### TASK
Would you repeat the entries below exactly and omit the pictures?

-*-

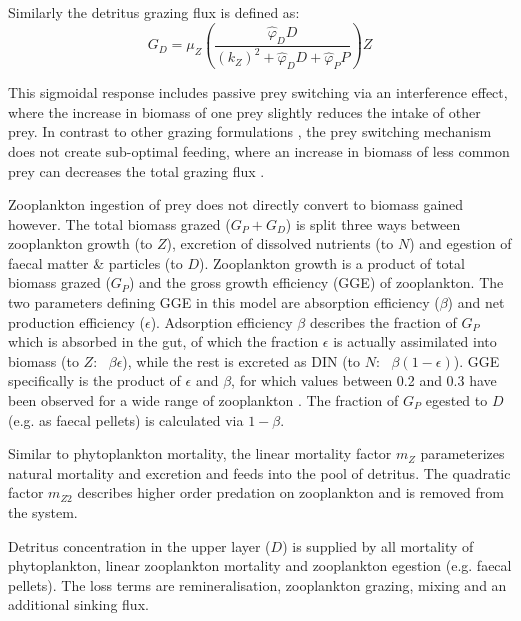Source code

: \documentclass[journal abbreviation, manuscript]{copernicus}
\begin{document}
Similarly the detritus grazing flux is defined as:
\begin{equation}
    G_D = \mu_Z \left( \frac{ \hat{\varphi}_D D}{(k_Z)^2 + \hat{\varphi}_D D +\hat{\varphi}_P P}  \right) Z
\end{equation}

This sigmoidal response includes passive prey switching via an interference effect, where the increase in biomass of one prey slightly reduces the intake of other prey. In contrast to other grazing formulations \citep[e.g.,][]{Fasham1990a}, the prey switching mechanism does not create sub-optimal feeding, where an increase in biomass of less common prey can decreases the total grazing flux \citep{Gentleman2003a}.

Zooplankton ingestion of prey does not directly convert to biomass gained however. The total biomass grazed ($G_P + G_D$) is split three ways between zooplankton growth (to $Z$), excretion of dissolved nutrients (to $N$) and egestion of faecal matter \& particles (to $D$). Zooplankton growth is a product of total biomass grazed ($G_P$) and the gross growth efficiency (GGE) of zooplankton. The two parameters defining GGE in this model are absorption efficiency ($\beta$) and net production efficiency ($\epsilon$). Adsorption efficiency $\beta$ describes the fraction of $G_P$ which is absorbed in the gut, of which the fraction $\epsilon$ is actually assimilated into biomass (to $Z$: \ $\beta \epsilon$), while the rest is excreted as DIN (to $N$: \ $\beta (1-\epsilon)$). GGE specifically is the product of $\epsilon$ and $\beta$, for which values between 0.2 and 0.3 have been observed for a wide range of zooplankton \citep{Straile1997GrossGroup}. The fraction of $G_P$ egested to $D$ (e.g. as faecal pellets) is calculated via $1-\beta$. 

Similar to phytoplankton mortality, the linear mortality factor $m_Z$ parameterizes natural mortality and excretion and feeds into the pool of detritus. The quadratic factor $m_{Z2}$ describes higher order predation on zooplankton and is removed from the system. 

Detritus concentration in the upper layer ($D$) is supplied by all mortality of phytoplankton, linear zooplankton mortality and zooplankton egestion (e.g. faecal pellets). The loss terms are remineralisation, zooplankton grazing, mixing and an additional sinking flux. 
\end{document}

-*-

### RESPONSE BELOW
Source code

: \documentclass[journal abbreviation, manuscript]{copernicus}
\begin{document}
Similarly the detritus grazing flux is defined as:
\begin{equation}
    G_D = \mu_Z \left( \frac{ \hat{\varphi}_D D}{(k_Z)^2 + \hat{\varphi}_D D +\hat{\varphi}_P P}  \right) Z
\end{equation}

This sigmoidal response includes passive prey switching via an interference effect, where the increase in biomass of one prey slightly reduces the intake of other prey. In contrast to other grazing formulations \citep[e.g.,][]{Fasham1990a}, the prey switching mechanism does not create sub-optimal feeding, where an increase in biomass of less common prey can decreases the total grazing flux \citep{Gentleman2003a}.

Zooplankton ingestion of prey does not directly convert to biomass gained however. The total biomass grazed ($G_P + G_D$) is split three ways between zooplankton growth (to $Z$), excretion of dissolved nutrients (to $N$) and egestion of faecal matter \& particles (to $D$). Zooplankton growth is a product of total biomass grazed ($G_P$) and the gross growth efficiency (GGE) of zooplankton. The two parameters defining GGE in this model are absorption efficiency ($\beta$) and net production efficiency ($\epsilon$). Adsorption efficiency $\beta$ describes the fraction of $G_P$ which is absorbed in the gut, of which the fraction $\epsilon$ is actually assimilated into biomass (to $Z$: \ $\beta \epsilon$), while the rest is excreted as DIN (to $N$: \ $\beta (1-\epsilon)$). GGE specifically is the product of $\epsilon$ and $\beta$, for which values between 0.2 and 0.3 have been observed for a wide range of zooplankton \citep{Straile1997GrossGroup}. The fraction of $G_P$ egested to $D$ (e.g. as faecal pellets) is calculated via $1-\beta$. 

Similar to phytoplankton mortality, the linear mortality factor $m_Z$ parameterizes natural mortality and excretion and feeds into the pool of detritus. The quadratic factor $m_{Z2}$ describes higher order predation on zooplankton and is removed from the system. 

Detritus concentration in the upper layer ($D$) is supplied by all mortality of phytoplankton, linear zooplankton mortality and zooplankton egestion (e.g. faecal pellets). The loss terms are remineralisation, zooplankton grazing, mixing and an additional sinking flux. 
\end{document}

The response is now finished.